**What the exercise asks:**
Type out the entries below again, character for character.

**Data to use:**

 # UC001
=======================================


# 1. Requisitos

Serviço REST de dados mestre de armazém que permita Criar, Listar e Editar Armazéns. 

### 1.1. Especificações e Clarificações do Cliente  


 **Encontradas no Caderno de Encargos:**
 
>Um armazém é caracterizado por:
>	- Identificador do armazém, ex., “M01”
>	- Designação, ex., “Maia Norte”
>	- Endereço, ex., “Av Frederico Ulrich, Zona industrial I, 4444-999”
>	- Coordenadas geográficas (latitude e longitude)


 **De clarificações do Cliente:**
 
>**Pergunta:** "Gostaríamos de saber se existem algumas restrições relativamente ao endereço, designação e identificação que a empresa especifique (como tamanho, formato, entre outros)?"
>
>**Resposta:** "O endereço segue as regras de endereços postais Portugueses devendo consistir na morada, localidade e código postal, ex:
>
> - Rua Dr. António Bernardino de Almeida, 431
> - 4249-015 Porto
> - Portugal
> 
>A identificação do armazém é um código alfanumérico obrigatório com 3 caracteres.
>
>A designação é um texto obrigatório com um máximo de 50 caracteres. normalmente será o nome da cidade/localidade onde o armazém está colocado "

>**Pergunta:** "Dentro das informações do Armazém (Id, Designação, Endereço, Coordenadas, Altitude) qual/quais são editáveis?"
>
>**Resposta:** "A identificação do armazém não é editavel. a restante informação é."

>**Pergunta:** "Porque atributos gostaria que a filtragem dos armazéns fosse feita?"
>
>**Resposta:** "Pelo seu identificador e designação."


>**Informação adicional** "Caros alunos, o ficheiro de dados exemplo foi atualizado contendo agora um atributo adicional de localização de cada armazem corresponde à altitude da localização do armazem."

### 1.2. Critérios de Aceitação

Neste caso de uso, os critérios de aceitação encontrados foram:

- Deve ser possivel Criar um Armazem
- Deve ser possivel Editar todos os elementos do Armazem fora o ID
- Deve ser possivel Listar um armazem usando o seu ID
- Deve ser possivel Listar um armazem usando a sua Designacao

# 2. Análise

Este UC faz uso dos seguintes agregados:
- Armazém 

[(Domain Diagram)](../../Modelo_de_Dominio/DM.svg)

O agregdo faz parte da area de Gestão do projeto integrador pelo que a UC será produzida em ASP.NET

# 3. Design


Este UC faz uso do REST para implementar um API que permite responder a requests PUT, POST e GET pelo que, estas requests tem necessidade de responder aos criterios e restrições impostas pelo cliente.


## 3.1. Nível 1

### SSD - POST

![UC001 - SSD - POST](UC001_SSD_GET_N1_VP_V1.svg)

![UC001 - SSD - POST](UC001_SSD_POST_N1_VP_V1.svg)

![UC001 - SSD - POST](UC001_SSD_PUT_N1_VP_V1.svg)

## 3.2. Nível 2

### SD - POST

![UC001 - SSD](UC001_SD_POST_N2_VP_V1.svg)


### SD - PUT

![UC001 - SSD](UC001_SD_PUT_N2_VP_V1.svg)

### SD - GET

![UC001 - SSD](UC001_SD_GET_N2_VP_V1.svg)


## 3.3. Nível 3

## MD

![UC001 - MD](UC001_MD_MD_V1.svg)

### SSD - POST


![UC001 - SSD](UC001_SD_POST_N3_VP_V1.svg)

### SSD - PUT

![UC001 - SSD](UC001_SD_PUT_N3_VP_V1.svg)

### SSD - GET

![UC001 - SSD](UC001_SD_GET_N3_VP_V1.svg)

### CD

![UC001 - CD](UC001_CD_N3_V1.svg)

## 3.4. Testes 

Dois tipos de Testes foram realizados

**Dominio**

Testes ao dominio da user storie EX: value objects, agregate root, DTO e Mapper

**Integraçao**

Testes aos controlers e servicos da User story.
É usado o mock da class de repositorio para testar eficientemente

**Output for this exercise:**
 # UC001
=======================================


# 1. Requisitos

Serviço REST de dados mestre de armazém que permita Criar, Listar e Editar Armazéns. 

### 1.1. Especificações e Clarificações do Cliente  


 **Encontradas no Caderno de Encargos:**
 
>Um armazém é caracterizado por:
>	- Identificador do armazém, ex., “M01”
>	- Designação, ex., “Maia Norte”
>	- Endereço, ex., “Av Frederico Ulrich, Zona industrial I, 4444-999”
>	- Coordenadas geográficas (latitude e longitude)


 **De clarificações do Cliente:**
 
>**Pergunta:** "Gostaríamos de saber se existem algumas restrições relativamente ao endereço, designação e identificação que a empresa especifique (como tamanho, formato, entre outros)?"
>
>**Resposta:** "O endereço segue as regras de endereços postais Portugueses devendo consistir na morada, localidade e código postal, ex:
>
> - Rua Dr. António Bernardino de Almeida, 431
> - 4249-015 Porto
> - Portugal
> 
>A identificação do armazém é um código alfanumérico obrigatório com 3 caracteres.
>
>A designação é um texto obrigatório com um máximo de 50 caracteres. normalmente será o nome da cidade/localidade onde o armazém está colocado "

>**Pergunta:** "Dentro das informações do Armazém (Id, Designação, Endereço, Coordenadas, Altitude) qual/quais são editáveis?"
>
>**Resposta:** "A identificação do armazém não é editavel. a restante informação é."

>**Pergunta:** "Porque atributos gostaria que a filtragem dos armazéns fosse feita?"
>
>**Resposta:** "Pelo seu identificador e designação."


>**Informação adicional** "Caros alunos, o ficheiro de dados exemplo foi atualizado contendo agora um atributo adicional de localização de cada armazem corresponde à altitude da localização do armazem."

### 1.2. Critérios de Aceitação

Neste caso de uso, os critérios de aceitação encontrados foram:

- Deve ser possivel Criar um Armazem
- Deve ser possivel Editar todos os elementos do Armazem fora o ID
- Deve ser possivel Listar um armazem usando o seu ID
- Deve ser possivel Listar um armazem usando a sua Designacao

# 2. Análise

Este UC faz uso dos seguintes agregados:
- Armazém 

[(Domain Diagram)](../../Modelo_de_Dominio/DM.svg)

O agregdo faz parte da area de Gestão do projeto integrador pelo que a UC será produzida em ASP.NET

# 3. Design


Este UC faz uso do REST para implementar um API que permite responder a requests PUT, POST e GET pelo que, estas requests tem necessidade de responder aos criterios e restrições impostas pelo cliente.


## 3.1. Nível 1

### SSD - POST

![UC001 - SSD - POST](UC001_SSD_GET_N1_VP_V1.svg)

![UC001 - SSD - POST](UC001_SSD_POST_N1_VP_V1.svg)

![UC001 - SSD - POST](UC001_SSD_PUT_N1_VP_V1.svg)

## 3.2. Nível 2

### SD - POST

![UC001 - SSD](UC001_SD_POST_N2_VP_V1.svg)


### SD - PUT

![UC001 - SSD](UC001_SD_PUT_N2_VP_V1.svg)

### SD - GET

![UC001 - SSD](UC001_SD_GET_N2_VP_V1.svg)


## 3.3. Nível 3

## MD

![UC001 - MD](UC001_MD_MD_V1.svg)

### SSD - POST


![UC001 - SSD](UC001_SD_POST_N3_VP_V1.svg)

### SSD - PUT

![UC001 - SSD](UC001_SD_PUT_N3_VP_V1.svg)

### SSD - GET

![UC001 - SSD](UC001_SD_GET_N3_VP_V1.svg)

### CD

![UC001 - CD](UC001_CD_N3_V1.svg)

## 3.4. Testes 

Dois tipos de Testes foram realizados

**Dominio**

Testes ao dominio da user storie EX: value objects, agregate root, DTO e Mapper

**Integraçao**

Testes aos controlers e servicos da User story.
É usado o mock da class de repositorio para testar eficientemente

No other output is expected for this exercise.